··· SUPPLIED ENTRIES

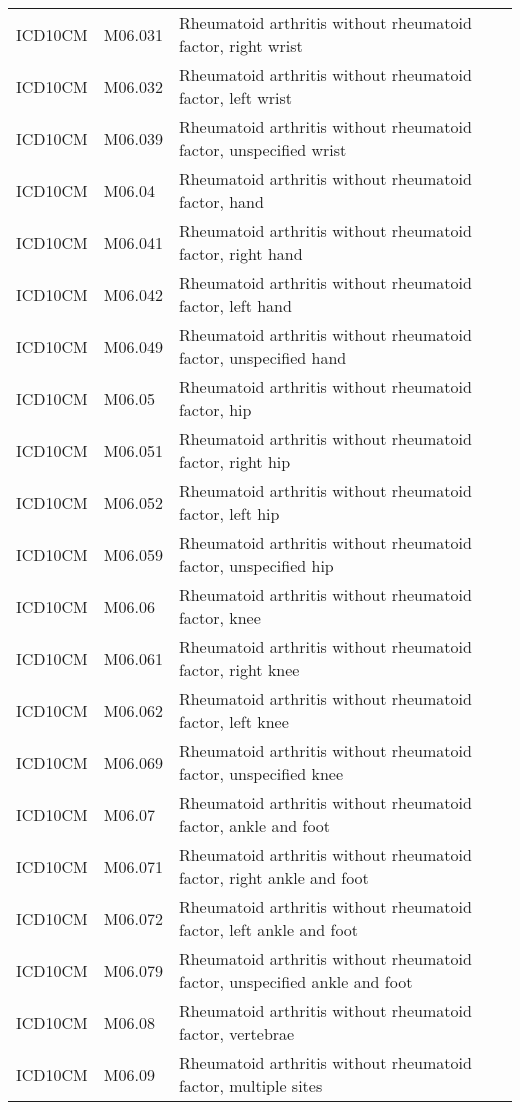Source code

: \begin{table}[ht]
\begin{tabular}{lll}
  ICD10CM & M06.031 & Rheumatoid arthritis without rheumatoid factor, right wrist \\ 
  ICD10CM & M06.032 & Rheumatoid arthritis without rheumatoid factor, left wrist \\ 
  ICD10CM & M06.039 & Rheumatoid arthritis without rheumatoid factor, unspecified wrist \\ 
  ICD10CM & M06.04 & Rheumatoid arthritis without rheumatoid factor, hand \\ 
  ICD10CM & M06.041 & Rheumatoid arthritis without rheumatoid factor, right hand \\ 
  ICD10CM & M06.042 & Rheumatoid arthritis without rheumatoid factor, left hand \\ 
  ICD10CM & M06.049 & Rheumatoid arthritis without rheumatoid factor, unspecified hand \\ 
  ICD10CM & M06.05 & Rheumatoid arthritis without rheumatoid factor, hip \\ 
  ICD10CM & M06.051 & Rheumatoid arthritis without rheumatoid factor, right hip \\ 
  ICD10CM & M06.052 & Rheumatoid arthritis without rheumatoid factor, left hip \\ 
  ICD10CM & M06.059 & Rheumatoid arthritis without rheumatoid factor, unspecified hip \\ 
  ICD10CM & M06.06 & Rheumatoid arthritis without rheumatoid factor, knee \\ 
  ICD10CM & M06.061 & Rheumatoid arthritis without rheumatoid factor, right knee \\ 
  ICD10CM & M06.062 & Rheumatoid arthritis without rheumatoid factor, left knee \\ 
  ICD10CM & M06.069 & Rheumatoid arthritis without rheumatoid factor, unspecified knee \\ 
  ICD10CM & M06.07 & Rheumatoid arthritis without rheumatoid factor, ankle and foot \\ 
  ICD10CM & M06.071 & Rheumatoid arthritis without rheumatoid factor, right ankle and foot \\ 
  ICD10CM & M06.072 & Rheumatoid arthritis without rheumatoid factor, left ankle and foot \\ 
  ICD10CM & M06.079 & Rheumatoid arthritis without rheumatoid factor, unspecified ankle and foot \\ 
  ICD10CM & M06.08 & Rheumatoid arthritis without rheumatoid factor, vertebrae \\ 
  ICD10CM & M06.09 & Rheumatoid arthritis without rheumatoid factor, multiple sites \\ 

\end{tabular}
\end{table}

······

Pick every line of the data that includes the string "unspecified".

TASK ANSWER:
  ICD10CM & M06.039 & Rheumatoid arthritis without rheumatoid factor, unspecified wrist \\ 
  ICD10CM & M06.049 & Rheumatoid arthritis without rheumatoid factor, unspecified hand \\ 
  ICD10CM & M06.059 & Rheumatoid arthritis without rheumatoid factor, unspecified hip \\ 
  ICD10CM & M06.069 & Rheumatoid arthritis without rheumatoid factor, unspecified knee \\ 
  ICD10CM & M06.079 & Rheumatoid arthritis without rheumatoid factor, unspecified ankle and foot \\ 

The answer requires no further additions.